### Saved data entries
□ □ □ □ □ □ □

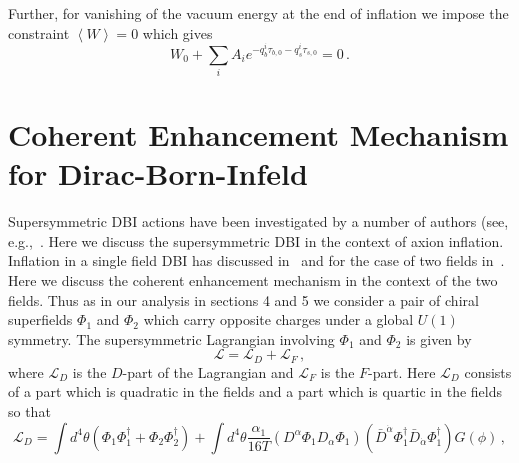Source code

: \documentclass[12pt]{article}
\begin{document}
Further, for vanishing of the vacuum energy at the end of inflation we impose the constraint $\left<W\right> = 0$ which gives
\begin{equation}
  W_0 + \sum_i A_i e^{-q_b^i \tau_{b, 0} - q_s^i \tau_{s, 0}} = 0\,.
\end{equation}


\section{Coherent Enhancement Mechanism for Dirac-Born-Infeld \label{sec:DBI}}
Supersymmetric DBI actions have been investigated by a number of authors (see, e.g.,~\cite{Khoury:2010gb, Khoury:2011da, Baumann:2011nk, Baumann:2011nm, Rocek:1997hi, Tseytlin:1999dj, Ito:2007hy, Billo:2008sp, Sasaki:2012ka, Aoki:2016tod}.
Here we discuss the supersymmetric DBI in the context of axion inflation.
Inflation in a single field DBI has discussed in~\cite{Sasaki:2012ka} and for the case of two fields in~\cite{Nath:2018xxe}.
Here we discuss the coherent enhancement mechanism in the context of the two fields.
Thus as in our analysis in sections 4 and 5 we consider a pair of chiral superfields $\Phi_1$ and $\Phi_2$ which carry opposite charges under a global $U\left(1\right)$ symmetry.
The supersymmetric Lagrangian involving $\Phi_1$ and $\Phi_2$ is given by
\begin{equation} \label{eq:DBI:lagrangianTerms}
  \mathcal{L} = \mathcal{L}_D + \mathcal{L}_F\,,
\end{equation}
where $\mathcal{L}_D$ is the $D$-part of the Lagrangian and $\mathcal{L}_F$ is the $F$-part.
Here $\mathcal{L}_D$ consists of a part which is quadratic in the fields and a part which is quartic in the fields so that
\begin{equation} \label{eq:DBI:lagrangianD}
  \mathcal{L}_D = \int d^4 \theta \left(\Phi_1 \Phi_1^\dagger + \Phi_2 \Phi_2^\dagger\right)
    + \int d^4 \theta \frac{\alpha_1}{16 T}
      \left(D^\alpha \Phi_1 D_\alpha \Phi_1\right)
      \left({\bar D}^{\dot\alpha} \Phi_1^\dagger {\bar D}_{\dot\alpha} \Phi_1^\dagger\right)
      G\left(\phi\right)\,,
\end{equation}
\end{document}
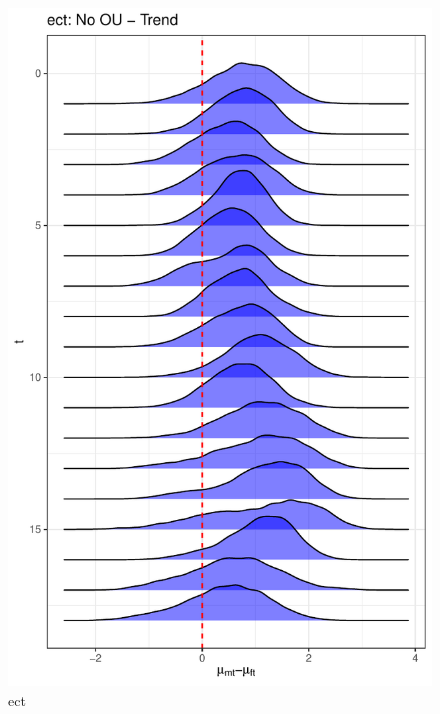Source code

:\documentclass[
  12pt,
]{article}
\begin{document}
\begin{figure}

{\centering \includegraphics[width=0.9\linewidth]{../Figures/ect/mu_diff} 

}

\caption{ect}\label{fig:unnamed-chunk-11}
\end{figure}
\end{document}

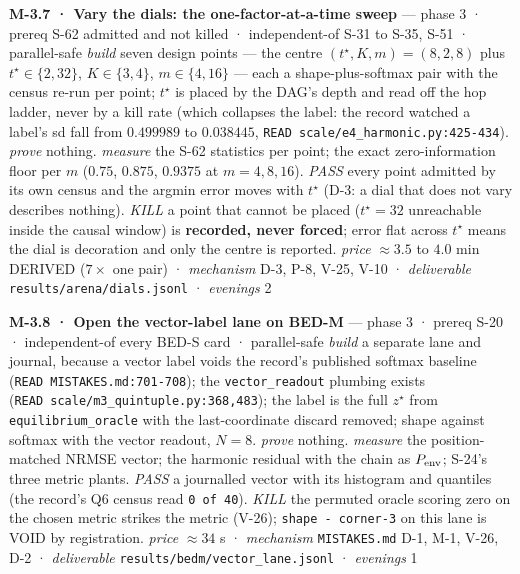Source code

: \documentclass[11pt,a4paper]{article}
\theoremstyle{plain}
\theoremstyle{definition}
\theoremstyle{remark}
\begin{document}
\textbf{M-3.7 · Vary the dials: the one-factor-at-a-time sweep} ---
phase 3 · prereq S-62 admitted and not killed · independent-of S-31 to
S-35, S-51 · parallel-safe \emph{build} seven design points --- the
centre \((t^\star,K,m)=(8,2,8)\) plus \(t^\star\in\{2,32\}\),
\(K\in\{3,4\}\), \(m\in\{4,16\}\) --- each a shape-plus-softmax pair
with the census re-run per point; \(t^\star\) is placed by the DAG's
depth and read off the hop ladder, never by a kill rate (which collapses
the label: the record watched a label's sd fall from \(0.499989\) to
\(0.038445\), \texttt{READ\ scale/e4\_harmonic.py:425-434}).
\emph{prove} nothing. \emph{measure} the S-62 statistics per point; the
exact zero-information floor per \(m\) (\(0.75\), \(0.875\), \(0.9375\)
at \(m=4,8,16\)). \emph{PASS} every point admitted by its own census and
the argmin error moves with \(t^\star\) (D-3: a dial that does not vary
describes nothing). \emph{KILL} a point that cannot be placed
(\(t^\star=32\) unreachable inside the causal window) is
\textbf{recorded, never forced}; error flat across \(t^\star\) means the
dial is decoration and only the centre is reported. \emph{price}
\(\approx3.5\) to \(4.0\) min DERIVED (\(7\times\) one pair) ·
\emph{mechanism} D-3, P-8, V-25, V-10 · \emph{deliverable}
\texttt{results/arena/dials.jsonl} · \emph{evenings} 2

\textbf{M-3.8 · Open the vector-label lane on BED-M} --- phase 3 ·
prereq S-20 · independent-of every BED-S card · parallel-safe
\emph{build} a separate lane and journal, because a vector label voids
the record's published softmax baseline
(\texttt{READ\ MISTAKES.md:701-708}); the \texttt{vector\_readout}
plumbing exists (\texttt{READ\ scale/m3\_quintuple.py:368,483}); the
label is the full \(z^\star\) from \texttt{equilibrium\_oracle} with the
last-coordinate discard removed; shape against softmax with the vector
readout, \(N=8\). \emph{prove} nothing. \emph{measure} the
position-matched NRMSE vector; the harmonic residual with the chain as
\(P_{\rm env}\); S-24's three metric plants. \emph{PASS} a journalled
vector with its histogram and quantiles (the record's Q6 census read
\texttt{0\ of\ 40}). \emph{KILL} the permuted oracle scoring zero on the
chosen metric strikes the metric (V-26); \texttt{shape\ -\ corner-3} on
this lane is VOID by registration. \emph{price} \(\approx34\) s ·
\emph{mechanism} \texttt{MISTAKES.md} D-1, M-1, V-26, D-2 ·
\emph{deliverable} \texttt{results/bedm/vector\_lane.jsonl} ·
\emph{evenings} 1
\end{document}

□ □ □ □ □ □ □

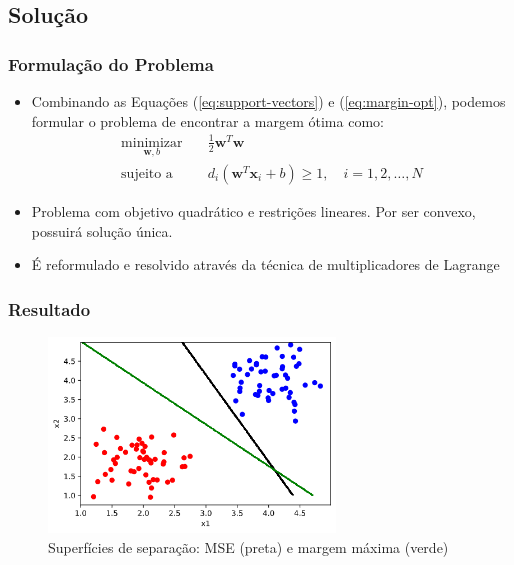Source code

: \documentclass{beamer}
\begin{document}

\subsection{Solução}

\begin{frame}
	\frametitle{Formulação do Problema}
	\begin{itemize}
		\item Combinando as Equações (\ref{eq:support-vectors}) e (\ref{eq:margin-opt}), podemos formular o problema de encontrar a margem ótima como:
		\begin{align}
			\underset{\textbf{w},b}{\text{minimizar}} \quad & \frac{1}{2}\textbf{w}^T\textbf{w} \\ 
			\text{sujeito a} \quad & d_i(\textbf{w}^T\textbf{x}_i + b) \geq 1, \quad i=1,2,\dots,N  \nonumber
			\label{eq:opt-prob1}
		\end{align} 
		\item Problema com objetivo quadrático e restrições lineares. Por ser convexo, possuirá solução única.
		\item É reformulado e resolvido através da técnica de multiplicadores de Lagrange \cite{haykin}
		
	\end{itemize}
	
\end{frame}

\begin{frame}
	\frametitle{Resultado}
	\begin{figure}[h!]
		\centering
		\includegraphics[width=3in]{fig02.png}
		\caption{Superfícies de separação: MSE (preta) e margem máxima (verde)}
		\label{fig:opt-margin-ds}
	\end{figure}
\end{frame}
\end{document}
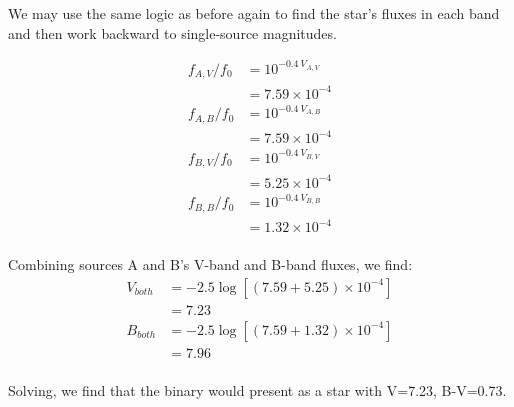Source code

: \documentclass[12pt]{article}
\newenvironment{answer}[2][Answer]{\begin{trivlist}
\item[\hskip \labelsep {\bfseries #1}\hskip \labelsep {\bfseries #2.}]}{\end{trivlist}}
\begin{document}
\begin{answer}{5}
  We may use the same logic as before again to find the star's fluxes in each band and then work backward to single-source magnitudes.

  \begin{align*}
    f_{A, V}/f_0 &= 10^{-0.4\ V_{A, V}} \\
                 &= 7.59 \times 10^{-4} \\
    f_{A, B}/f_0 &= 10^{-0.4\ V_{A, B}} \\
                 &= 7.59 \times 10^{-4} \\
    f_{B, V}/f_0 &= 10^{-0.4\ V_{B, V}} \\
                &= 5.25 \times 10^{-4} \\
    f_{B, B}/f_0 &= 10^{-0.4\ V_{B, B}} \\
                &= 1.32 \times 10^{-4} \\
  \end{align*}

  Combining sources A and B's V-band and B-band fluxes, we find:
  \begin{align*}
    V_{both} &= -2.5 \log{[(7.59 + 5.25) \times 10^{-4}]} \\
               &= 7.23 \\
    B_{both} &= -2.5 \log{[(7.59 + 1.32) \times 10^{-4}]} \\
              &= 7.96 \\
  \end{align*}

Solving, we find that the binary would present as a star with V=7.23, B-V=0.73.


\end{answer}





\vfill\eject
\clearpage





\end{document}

□ □ □ □ □ □ □

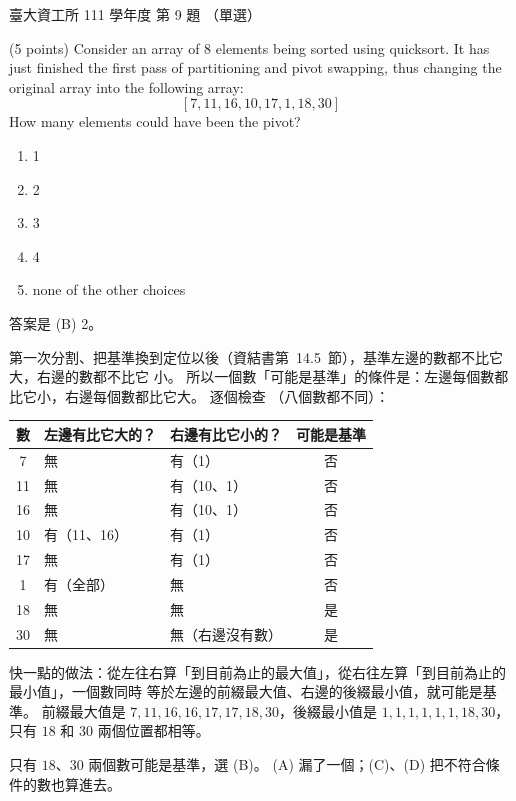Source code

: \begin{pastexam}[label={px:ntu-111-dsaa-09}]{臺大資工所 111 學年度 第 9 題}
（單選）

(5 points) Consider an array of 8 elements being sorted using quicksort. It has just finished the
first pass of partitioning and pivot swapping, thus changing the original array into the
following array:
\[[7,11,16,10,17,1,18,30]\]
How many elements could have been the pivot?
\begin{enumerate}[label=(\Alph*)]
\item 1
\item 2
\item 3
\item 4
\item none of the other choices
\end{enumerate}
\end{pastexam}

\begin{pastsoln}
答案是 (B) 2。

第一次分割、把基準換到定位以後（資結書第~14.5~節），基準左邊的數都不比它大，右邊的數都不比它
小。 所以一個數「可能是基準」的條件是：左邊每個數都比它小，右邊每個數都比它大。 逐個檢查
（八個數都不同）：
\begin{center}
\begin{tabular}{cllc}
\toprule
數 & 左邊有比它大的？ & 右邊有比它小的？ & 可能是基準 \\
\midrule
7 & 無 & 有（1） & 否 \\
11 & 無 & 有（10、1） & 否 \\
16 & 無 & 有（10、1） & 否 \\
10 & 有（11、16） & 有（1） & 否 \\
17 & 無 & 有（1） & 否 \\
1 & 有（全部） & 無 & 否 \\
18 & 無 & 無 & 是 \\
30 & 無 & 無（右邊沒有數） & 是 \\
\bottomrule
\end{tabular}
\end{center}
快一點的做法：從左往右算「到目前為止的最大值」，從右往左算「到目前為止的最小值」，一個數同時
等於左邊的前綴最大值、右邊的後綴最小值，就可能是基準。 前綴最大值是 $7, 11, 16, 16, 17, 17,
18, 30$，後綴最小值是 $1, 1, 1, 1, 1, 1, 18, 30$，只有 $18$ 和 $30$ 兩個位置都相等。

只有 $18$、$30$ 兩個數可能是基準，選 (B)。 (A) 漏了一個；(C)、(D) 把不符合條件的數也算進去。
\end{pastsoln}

□ □ □ □ □ □ □

### EXERCISE REQUIREMENTS
Would you retype exactly the lines above, from the line with "11 & 無 & 有（10、1） & 否 \\" to the line with "18, 30$，後綴最小值是 $1, 1, 1, 1, 1, 1, 18, 30$，只有", with both end lines kept and nothing more?

### SOLUTION
11 & 無 & 有（10、1） & 否 \\
16 & 無 & 有（10、1） & 否 \\
10 & 有（11、16） & 有（1） & 否 \\
17 & 無 & 有（1） & 否 \\
1 & 有（全部） & 無 & 否 \\
18 & 無 & 無 & 是 \\
30 & 無 & 無（右邊沒有數） & 是 \\
\bottomrule
\end{tabular}
\end{center}
快一點的做法：從左往右算「到目前為止的最大值」，從右往左算「到目前為止的最小值」，一個數同時
等於左邊的前綴最大值、右邊的後綴最小值，就可能是基準。 前綴最大值是 $7, 11, 16, 16, 17, 17,
18, 30$，後綴最小值是 $1, 1, 1, 1, 1, 1, 18, 30$，只有 $18$ 和 $30$ 兩個位置都相等。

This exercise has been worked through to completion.